→ **Your objective**
Look through the records and copy every line in which "only" appears.

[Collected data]
#####

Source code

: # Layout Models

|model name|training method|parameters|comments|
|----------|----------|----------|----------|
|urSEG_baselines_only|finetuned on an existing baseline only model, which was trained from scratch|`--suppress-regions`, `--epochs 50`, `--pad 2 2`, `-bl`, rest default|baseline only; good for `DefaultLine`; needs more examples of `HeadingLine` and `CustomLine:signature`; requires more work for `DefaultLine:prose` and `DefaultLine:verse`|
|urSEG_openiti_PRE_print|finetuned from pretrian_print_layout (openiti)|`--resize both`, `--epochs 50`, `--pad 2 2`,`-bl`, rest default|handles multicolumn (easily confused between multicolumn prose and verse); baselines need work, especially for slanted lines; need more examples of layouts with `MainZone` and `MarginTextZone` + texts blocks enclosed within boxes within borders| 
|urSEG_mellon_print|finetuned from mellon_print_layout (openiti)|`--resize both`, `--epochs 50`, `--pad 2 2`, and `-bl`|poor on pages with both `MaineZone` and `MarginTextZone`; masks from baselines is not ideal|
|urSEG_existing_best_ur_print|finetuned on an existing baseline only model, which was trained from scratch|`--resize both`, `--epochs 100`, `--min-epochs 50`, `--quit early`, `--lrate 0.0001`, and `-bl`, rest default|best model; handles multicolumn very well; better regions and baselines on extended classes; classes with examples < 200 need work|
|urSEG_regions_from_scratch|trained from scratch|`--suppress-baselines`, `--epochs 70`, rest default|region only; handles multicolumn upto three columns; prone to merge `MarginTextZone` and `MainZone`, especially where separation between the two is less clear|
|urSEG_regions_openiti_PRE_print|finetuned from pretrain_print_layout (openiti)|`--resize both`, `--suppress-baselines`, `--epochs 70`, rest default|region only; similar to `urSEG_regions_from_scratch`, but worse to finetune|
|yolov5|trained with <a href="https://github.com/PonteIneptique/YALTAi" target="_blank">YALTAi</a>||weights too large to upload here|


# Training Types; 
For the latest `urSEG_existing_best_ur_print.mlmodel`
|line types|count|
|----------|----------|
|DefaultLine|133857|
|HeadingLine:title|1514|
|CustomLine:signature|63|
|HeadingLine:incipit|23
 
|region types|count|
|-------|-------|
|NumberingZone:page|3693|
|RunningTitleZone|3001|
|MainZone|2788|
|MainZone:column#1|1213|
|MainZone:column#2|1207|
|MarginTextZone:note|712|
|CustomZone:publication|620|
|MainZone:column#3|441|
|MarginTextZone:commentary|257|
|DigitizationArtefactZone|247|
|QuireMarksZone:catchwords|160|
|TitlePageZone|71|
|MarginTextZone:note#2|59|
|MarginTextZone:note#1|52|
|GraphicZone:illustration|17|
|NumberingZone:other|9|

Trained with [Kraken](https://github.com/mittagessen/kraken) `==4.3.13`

#####

→ **Output of the exercise**
|urSEG_baselines_only|finetuned on an existing baseline only model, which was trained from scratch|`--suppress-regions`, `--epochs 50`, `--pad 2 2`, `-bl`, rest default|baseline only; good for `DefaultLine`; needs more examples of `HeadingLine` and `CustomLine:signature`; requires more work for `DefaultLine:prose` and `DefaultLine:verse`|
|urSEG_existing_best_ur_print|finetuned on an existing baseline only model, which was trained from scratch|`--resize both`, `--epochs 100`, `--min-epochs 50`, `--quit early`, `--lrate 0.0001`, and `-bl`, rest default|best model; handles multicolumn very well; better regions and baselines on extended classes; classes with examples < 200 need work|
|urSEG_regions_from_scratch|trained from scratch|`--suppress-baselines`, `--epochs 70`, rest default|region only; handles multicolumn upto three columns; prone to merge `MarginTextZone` and `MainZone`, especially where separation between the two is less clear|
|urSEG_regions_openiti_PRE_print|finetuned from pretrain_print_layout (openiti)|`--resize both`, `--suppress-baselines`, `--epochs 70`, rest default|region only; similar to `urSEG_regions_from_scratch`, but worse to finetune|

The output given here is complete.